Fibrous dysplasia is a congenital, non-inherited skeletal dysplasia characterized by the replacement of normal bone and marrow with fibrous bone tissue and poorly formed trabecular bone.1,2 It is caused by somatic activating mutations in the alpha subunit of the stimulatory G protein encoded by the gene GNAS, resulting in abnormal osteogenesis.3

Fibrous dysplasia may involve one bone (monostotic) or multiple bones (polyostotic).
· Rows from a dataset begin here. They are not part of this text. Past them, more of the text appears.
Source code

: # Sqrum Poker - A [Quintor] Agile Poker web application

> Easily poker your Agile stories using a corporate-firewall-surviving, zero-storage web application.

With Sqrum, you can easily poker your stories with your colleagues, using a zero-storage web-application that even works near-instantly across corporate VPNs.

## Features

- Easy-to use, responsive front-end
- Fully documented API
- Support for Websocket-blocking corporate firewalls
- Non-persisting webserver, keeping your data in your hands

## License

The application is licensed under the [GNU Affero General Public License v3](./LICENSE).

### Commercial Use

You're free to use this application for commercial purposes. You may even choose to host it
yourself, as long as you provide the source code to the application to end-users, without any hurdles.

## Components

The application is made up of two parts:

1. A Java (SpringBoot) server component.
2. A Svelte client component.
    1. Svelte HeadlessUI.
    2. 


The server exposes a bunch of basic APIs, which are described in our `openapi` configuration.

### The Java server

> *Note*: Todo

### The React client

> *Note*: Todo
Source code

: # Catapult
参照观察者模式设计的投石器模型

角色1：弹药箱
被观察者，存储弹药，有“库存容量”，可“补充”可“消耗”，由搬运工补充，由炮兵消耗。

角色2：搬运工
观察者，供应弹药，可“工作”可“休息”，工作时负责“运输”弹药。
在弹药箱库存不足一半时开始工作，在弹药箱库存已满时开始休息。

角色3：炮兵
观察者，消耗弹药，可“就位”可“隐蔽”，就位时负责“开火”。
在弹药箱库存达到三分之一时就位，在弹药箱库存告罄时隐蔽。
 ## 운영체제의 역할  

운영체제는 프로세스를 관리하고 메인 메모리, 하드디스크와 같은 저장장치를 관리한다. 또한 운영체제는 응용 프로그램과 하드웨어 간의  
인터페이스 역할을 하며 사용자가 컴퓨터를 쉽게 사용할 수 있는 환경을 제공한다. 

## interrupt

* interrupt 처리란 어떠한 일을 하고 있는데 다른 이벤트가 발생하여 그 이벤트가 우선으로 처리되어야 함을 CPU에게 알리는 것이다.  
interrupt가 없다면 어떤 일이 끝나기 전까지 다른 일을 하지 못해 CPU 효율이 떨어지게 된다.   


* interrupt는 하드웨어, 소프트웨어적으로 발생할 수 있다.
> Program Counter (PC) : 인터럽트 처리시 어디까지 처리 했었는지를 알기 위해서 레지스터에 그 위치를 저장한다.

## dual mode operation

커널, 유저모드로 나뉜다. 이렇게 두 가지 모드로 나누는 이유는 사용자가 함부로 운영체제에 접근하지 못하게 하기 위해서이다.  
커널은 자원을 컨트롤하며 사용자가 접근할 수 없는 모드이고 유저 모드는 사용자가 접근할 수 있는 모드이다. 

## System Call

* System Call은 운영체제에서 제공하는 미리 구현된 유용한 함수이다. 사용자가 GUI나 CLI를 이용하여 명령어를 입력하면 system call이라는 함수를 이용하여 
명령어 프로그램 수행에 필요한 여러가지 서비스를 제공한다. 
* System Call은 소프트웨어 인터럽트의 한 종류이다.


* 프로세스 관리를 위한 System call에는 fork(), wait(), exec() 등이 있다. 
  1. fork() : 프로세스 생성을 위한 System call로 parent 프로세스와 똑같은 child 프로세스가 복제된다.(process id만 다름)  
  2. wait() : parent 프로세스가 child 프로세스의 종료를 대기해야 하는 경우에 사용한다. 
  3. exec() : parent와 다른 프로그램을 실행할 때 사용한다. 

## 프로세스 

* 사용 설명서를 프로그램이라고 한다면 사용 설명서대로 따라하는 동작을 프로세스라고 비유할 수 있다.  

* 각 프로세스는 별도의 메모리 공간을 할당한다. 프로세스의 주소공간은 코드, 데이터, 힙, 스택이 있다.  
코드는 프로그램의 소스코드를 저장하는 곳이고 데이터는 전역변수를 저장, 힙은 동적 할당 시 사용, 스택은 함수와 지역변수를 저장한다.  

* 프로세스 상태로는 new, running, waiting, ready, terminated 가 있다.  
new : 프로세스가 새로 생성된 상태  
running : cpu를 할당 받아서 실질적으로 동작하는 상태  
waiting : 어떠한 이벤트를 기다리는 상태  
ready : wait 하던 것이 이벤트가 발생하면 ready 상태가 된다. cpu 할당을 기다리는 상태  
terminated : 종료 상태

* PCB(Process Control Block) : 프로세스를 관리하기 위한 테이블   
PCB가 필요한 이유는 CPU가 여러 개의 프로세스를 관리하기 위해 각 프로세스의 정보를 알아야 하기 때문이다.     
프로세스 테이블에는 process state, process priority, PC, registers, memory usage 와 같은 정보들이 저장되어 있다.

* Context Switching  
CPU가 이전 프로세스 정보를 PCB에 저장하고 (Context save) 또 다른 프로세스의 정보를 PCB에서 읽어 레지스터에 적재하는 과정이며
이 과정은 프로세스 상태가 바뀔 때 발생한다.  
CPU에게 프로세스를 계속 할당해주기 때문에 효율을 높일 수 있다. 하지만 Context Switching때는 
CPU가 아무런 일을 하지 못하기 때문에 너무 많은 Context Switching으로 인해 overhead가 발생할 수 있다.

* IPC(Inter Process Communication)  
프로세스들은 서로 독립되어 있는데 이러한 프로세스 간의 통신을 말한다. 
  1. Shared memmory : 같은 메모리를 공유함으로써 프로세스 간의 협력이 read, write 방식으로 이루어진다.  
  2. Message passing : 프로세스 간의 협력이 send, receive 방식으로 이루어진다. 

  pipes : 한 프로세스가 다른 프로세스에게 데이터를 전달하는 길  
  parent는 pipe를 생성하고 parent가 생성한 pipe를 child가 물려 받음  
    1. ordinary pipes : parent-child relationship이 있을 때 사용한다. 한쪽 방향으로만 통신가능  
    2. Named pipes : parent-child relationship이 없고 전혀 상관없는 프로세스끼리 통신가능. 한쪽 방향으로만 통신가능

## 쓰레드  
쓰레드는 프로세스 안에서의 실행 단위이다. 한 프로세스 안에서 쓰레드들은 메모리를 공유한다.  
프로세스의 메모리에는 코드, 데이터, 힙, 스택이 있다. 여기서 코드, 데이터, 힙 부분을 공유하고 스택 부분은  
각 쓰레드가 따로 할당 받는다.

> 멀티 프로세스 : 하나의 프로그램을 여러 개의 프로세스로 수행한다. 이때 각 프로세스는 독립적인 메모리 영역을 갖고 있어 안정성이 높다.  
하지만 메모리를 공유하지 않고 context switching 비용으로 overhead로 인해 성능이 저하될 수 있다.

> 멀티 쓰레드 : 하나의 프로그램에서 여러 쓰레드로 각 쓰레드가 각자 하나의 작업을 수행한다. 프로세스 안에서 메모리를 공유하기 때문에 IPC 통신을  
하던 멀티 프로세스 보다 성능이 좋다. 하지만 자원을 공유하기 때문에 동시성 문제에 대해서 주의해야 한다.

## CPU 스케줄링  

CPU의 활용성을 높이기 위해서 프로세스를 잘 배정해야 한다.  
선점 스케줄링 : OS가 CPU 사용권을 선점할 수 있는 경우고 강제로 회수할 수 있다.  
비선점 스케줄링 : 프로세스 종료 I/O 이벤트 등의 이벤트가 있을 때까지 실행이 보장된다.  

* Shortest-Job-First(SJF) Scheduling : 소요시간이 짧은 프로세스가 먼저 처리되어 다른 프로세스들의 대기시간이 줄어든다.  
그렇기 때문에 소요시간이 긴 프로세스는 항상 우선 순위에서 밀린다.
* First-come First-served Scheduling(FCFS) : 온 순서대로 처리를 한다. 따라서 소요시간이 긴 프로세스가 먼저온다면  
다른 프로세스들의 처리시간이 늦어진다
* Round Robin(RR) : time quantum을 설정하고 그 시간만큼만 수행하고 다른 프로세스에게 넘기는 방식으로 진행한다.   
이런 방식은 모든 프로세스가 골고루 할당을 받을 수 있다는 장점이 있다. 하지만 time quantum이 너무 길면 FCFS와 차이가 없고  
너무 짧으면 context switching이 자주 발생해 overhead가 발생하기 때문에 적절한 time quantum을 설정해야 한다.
The former accounts for 75-80% of cases while the latter is seen in 20-25% of cases.4 While fibrous dysplasia can affect any bone, the most common sites of monostotic disease are the ribs (28%), proximal femur (23%), tibia, and craniofacial bones, especially the posterior maxilla.5,6 Fibrous dysplasia that only affects the bones of the face and/or skull is referred to as craniofacial fibrous dysplasia.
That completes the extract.